*Problem statement*.
From the entries that follow, gather each line holding the word "sotalon".

-------- Dataset --------

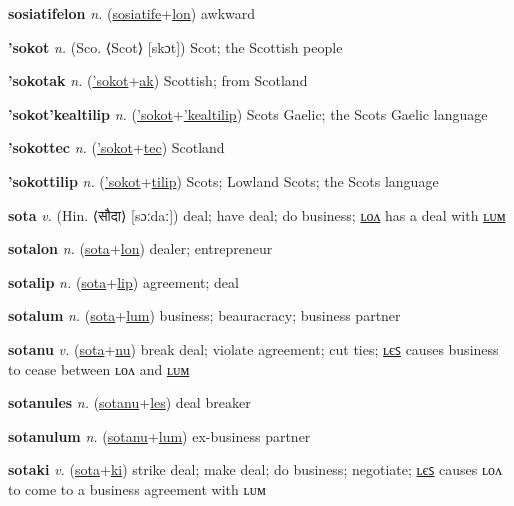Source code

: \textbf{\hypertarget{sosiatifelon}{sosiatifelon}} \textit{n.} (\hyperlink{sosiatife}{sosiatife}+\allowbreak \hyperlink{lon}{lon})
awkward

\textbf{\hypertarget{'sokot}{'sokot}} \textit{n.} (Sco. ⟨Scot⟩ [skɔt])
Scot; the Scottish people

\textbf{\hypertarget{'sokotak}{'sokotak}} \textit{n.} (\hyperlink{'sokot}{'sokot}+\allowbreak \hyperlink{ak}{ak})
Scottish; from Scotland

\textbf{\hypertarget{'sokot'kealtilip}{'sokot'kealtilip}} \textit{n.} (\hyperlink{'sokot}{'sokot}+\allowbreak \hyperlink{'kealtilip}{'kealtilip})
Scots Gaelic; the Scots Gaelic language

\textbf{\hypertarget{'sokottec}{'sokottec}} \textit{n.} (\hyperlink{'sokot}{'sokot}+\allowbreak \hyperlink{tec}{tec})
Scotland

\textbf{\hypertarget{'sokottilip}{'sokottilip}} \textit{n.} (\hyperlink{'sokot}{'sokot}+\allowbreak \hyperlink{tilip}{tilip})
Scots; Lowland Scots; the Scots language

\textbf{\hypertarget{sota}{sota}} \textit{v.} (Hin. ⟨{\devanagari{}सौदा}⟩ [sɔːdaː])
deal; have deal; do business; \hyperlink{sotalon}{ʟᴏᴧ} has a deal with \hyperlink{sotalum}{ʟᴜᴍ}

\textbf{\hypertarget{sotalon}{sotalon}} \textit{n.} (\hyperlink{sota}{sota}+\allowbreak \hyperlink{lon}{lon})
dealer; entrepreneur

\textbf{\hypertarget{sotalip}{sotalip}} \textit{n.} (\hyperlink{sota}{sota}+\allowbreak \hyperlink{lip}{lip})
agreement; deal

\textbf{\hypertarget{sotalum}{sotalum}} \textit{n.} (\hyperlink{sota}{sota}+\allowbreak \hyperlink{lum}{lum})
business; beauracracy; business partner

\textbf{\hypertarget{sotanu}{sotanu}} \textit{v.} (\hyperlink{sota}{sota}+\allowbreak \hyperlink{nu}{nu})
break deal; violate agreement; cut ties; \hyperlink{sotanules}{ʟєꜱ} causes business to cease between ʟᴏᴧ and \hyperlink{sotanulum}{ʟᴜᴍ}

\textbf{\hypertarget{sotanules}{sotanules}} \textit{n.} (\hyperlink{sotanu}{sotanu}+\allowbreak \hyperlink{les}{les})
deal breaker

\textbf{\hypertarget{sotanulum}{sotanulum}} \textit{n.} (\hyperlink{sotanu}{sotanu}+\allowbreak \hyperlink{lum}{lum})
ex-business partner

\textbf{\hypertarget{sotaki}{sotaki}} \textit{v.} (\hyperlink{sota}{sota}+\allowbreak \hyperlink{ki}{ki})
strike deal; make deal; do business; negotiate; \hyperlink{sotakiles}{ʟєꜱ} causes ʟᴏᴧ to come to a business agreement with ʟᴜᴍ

--------
-------- Dataset --------

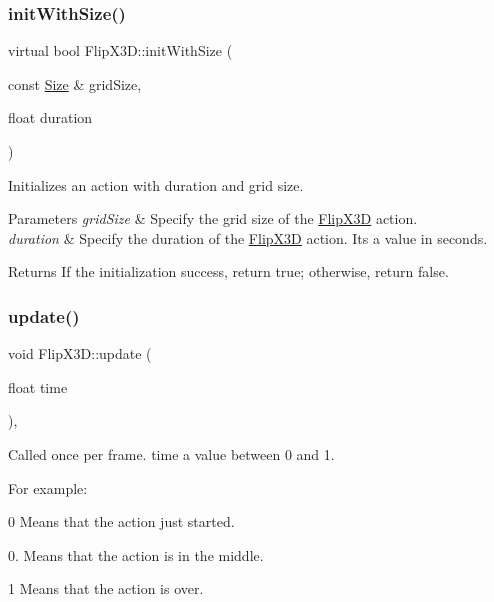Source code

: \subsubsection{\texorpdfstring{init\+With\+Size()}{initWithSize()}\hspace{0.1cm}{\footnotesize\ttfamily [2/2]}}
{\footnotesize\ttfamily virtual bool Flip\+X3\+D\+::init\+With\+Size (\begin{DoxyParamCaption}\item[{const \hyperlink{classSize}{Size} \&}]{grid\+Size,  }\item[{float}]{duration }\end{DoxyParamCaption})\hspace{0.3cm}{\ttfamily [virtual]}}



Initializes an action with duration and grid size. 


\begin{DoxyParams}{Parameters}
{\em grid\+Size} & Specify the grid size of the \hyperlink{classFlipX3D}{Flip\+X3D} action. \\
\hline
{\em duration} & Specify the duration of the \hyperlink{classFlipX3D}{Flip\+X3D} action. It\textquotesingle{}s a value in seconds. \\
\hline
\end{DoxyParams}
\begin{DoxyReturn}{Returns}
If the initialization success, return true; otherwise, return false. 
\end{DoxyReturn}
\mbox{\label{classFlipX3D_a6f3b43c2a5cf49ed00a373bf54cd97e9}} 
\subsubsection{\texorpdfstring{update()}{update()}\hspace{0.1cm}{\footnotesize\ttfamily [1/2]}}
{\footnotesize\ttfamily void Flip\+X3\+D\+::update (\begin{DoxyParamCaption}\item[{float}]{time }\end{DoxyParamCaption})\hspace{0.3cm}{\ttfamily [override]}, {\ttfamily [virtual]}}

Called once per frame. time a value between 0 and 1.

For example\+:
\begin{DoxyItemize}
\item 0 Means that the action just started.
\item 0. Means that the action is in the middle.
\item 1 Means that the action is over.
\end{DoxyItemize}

--------
-------- Dataset --------

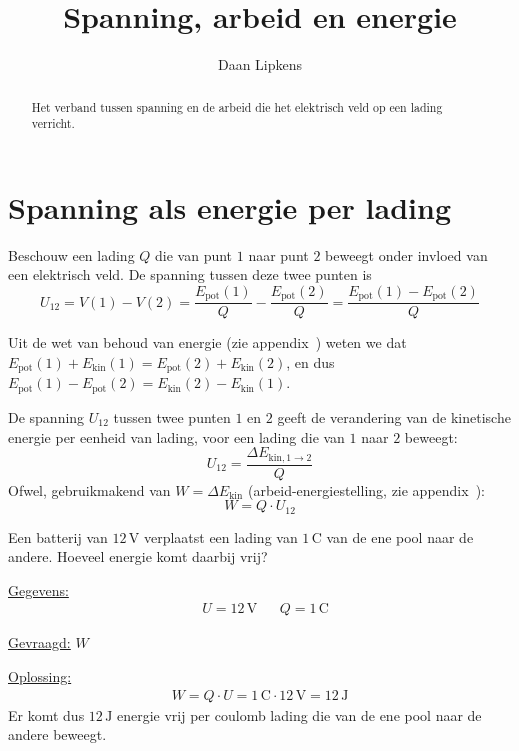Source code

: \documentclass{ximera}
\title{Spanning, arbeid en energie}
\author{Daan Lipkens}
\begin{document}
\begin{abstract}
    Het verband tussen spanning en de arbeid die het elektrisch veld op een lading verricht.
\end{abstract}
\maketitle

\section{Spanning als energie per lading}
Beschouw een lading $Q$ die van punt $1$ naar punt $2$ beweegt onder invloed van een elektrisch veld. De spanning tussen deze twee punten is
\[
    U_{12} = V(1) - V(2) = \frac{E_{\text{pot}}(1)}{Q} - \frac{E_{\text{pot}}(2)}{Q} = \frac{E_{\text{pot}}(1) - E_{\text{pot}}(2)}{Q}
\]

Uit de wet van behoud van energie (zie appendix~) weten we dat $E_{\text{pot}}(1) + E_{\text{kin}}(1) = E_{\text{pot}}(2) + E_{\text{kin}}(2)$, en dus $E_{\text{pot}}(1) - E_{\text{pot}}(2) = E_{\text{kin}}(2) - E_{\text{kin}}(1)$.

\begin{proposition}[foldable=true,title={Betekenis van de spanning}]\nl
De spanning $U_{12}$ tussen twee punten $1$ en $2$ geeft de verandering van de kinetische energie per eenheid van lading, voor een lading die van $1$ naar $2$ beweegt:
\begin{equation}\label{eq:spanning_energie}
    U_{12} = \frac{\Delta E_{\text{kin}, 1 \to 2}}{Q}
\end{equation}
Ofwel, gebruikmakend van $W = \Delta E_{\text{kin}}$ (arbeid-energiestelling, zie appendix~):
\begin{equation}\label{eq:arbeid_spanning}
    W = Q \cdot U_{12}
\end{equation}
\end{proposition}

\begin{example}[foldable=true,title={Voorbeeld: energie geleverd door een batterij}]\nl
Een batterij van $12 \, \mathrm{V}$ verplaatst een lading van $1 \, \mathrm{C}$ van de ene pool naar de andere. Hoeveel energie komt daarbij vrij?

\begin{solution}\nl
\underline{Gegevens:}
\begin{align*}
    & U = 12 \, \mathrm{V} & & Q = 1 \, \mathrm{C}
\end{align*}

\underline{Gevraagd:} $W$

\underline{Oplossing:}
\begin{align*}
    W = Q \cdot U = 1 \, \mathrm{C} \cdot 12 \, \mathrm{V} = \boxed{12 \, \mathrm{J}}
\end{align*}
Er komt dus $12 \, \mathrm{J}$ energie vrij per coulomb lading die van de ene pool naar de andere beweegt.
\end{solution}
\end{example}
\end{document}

--------

*Response box*.
deal; have deal; do business; \hyperlink{sotalon}{ʟᴏᴧ} has a deal with \hyperlink{sotalum}{ʟᴜᴍ}
\textbf{\hypertarget{sotalon}{sotalon}} \textit{n.} (\hyperlink{sota}{sota}+\allowbreak \hyperlink{lon}{lon})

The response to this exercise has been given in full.